Remembering Elfie Larkin

Elfie Larkin's 100th birthday party

Centenarian Elfie Larkin, a Coast Guard World War II veteran and SPAR, admires her birthday cake during a surprise event held in her honor Dec. 7, 2011. More than 160 people helped Larkin celebrate her 100th birthday at the Oakland Zoo where she volunteered as a docent. U.S. Coast Guard photo by Chief Petty Officer Sarah B. Foster

Written by Cmdr. Rick Wester.

The Coast Guard was saddened by the recent passing of a shipmate who was a true pioneer: Elfie Larkin, a former Coast Guard SPAR and World War II veteran.
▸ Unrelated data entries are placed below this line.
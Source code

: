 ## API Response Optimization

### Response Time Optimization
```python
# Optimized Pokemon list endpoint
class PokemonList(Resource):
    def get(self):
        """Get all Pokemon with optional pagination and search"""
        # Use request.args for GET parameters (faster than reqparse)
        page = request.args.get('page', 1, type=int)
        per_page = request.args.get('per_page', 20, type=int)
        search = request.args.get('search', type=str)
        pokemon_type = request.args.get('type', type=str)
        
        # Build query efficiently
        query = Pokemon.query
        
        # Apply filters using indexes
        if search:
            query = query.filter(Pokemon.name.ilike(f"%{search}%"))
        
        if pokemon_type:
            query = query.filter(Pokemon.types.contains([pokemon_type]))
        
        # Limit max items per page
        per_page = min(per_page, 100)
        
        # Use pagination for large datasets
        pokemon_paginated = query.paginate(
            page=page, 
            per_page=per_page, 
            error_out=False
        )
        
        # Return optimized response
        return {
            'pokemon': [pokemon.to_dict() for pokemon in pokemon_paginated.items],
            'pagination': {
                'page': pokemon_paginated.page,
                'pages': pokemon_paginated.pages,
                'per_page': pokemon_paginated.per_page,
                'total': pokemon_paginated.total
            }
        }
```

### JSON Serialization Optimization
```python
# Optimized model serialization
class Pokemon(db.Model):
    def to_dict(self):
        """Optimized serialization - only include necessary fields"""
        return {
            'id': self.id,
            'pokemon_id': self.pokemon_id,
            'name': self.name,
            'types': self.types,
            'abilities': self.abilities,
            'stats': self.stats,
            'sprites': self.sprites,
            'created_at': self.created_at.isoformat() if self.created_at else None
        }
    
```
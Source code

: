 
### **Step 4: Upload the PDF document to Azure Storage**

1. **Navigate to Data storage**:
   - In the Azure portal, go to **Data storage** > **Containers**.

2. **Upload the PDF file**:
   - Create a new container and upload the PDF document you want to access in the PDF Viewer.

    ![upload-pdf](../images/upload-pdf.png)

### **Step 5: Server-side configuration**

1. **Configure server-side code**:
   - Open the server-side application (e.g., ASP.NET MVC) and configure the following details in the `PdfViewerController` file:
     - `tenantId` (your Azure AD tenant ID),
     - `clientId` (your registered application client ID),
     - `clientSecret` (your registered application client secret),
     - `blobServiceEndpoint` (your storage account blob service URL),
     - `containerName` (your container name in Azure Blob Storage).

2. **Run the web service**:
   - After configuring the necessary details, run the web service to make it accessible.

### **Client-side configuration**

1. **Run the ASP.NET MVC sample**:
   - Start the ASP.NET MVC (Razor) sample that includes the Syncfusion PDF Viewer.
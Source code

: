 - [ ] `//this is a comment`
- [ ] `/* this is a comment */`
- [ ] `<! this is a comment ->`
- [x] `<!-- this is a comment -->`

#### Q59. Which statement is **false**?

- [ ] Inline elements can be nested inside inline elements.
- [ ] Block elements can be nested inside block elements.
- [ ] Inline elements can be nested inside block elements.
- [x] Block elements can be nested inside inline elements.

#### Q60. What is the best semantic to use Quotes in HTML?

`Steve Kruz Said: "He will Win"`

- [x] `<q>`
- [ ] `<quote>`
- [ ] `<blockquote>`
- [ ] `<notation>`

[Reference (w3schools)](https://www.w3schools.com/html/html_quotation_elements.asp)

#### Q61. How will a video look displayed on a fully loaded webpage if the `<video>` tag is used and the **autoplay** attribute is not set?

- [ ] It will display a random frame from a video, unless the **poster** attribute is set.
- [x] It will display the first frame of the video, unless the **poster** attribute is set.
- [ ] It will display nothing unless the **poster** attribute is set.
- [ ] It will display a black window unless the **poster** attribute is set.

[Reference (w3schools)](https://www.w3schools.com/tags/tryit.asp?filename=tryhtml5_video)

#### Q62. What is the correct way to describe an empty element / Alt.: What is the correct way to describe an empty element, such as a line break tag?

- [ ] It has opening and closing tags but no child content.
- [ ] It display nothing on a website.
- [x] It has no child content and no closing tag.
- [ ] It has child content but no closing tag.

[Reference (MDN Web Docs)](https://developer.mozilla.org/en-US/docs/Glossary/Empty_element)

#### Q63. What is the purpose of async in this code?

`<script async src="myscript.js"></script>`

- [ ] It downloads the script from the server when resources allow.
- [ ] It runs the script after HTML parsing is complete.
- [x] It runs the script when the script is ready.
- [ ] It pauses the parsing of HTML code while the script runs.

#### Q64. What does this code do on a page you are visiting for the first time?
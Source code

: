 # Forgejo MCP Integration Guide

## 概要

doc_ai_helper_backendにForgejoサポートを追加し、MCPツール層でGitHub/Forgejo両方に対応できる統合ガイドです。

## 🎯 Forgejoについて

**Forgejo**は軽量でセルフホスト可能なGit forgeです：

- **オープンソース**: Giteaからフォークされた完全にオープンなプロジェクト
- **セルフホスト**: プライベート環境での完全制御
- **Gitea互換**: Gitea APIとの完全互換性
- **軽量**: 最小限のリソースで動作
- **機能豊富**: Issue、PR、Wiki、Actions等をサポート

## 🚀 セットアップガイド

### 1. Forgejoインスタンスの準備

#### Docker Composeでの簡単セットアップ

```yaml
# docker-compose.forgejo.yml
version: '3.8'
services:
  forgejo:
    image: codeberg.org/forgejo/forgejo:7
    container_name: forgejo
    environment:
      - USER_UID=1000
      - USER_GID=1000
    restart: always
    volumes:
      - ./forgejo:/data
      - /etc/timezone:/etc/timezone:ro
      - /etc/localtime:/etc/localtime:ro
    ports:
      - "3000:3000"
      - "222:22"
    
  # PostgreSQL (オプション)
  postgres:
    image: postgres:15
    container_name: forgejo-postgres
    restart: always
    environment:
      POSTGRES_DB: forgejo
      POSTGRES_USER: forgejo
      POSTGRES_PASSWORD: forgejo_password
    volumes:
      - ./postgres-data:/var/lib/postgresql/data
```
She was 100. At a time when the U.S. needed “all hands on deck,” Elfie answered the call like so many other American women and enlisted as a SPAR in 1943. The Women’s Reserve of the Coast Guard was formed in 1942 and were named “SPARs,” an acronym taken from the Coast Guard’s motto “Semper Paratus – Always Ready.”

Elfie Larkin as a World War II Coast Guard SPAR.

Elfie Larkin as a World War II Coast Guard SPAR. U.S. Coast Guard photo.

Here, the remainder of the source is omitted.